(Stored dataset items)
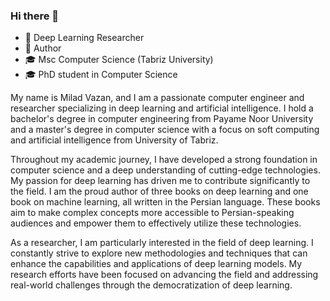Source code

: ### Hi there 👋
- 🔭 Deep Learning Researcher
- 📝 Author
- 🎓 Msc Computer Science (Tabriz University)
- 🎓 PhD student in Computer Science

My name is Milad Vazan, and I am a passionate computer engineer and researcher specializing in deep learning and artificial intelligence. I hold a bachelor's degree in computer engineering from Payame Noor University and a master's degree in computer science with a focus on soft computing and artificial intelligence from University of Tabriz.

Throughout my academic journey, I have developed a strong foundation in computer science and a deep understanding of cutting-edge technologies. My passion for deep learning has driven me to contribute significantly to the field. I am the proud author of three books on deep learning and one book on machine learning, all written in the Persian language. These books aim to make complex concepts more accessible to Persian-speaking audiences and empower them to effectively utilize these technologies.

As a researcher, I am particularly interested in the field of deep learning. I constantly strive to explore new methodologies and techniques that can enhance the capabilities and applications of deep learning models. My research efforts have been focused on advancing the field and addressing real-world challenges through the democratization of deep learning.

<!--
**miladvazan/miladvazan** is a ✨ _special_ ✨ repository because its `README.md` (this file) appears on your GitHub profile.

Here are some ideas to get you started:

- 🔭 An artificial intelligence researcher
- 🌱 Interested in deep learning and NLP
- 👯 Msc Computer Science (Tabriz University)
- 🤔 I’m looking for help with ...
- 💬 Ask me about ...
- 📫 How to reach me: ...
- 😄 Pronouns: ...
- ⚡ Fun fact: ...
-->
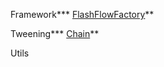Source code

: Framework*** [FlashFlowFactory](http://code.google.com/p/stroep/wiki/FlashFlowFactory)**

Tweening*** [Chain](http://code.google.com/p/stroep/wiki/Chain)**

Utils
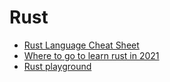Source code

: # Rust

* [Rust Language Cheat Sheet](https://cheats.rs/)
* [Where to go to learn rust in 2021](https://loige.co/where-to-go-to-learn-rust-in-2021/)
* [Rust playground](https://play.rust-lang.org/)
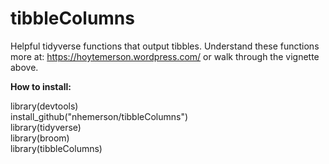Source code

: # tibbleColumns
Helpful tidyverse functions that output tibbles.
Understand these functions more at: https://hoytemerson.wordpress.com/ or walk through the vignette above.

<b>How to install:</b>

library(devtools) <br>
install_github("nhemerson/tibbleColumns") <br>
library(tidyverse) <br>
library(broom) <br>
library(tibbleColumns)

▶ **Exercise description**
Take the lines from the one holding "- 📫 How to reach me: ..." through the final line of the records above and output them exactly, both ends included, excluding pictures.

▶ **Response area**
- 📫 How to reach me: ...
- 😄 Pronouns: ...
- ⚡ Fun fact: ...
-->
Source code

: Framework*** [FlashFlowFactory](http://code.google.com/p/stroep/wiki/FlashFlowFactory)**

Tweening*** [Chain](http://code.google.com/p/stroep/wiki/Chain)**

Utils
Source code

: # Rust

* [Rust Language Cheat Sheet](https://cheats.rs/)
* [Where to go to learn rust in 2021](https://loige.co/where-to-go-to-learn-rust-in-2021/)
* [Rust playground](https://play.rust-lang.org/)
Source code

: # tibbleColumns
Helpful tidyverse functions that output tibbles.
Understand these functions more at: https://hoytemerson.wordpress.com/ or walk through the vignette above.

<b>How to install:</b>

library(devtools) <br>
install_github("nhemerson/tibbleColumns") <br>
library(tidyverse) <br>
library(broom) <br>
library(tibbleColumns)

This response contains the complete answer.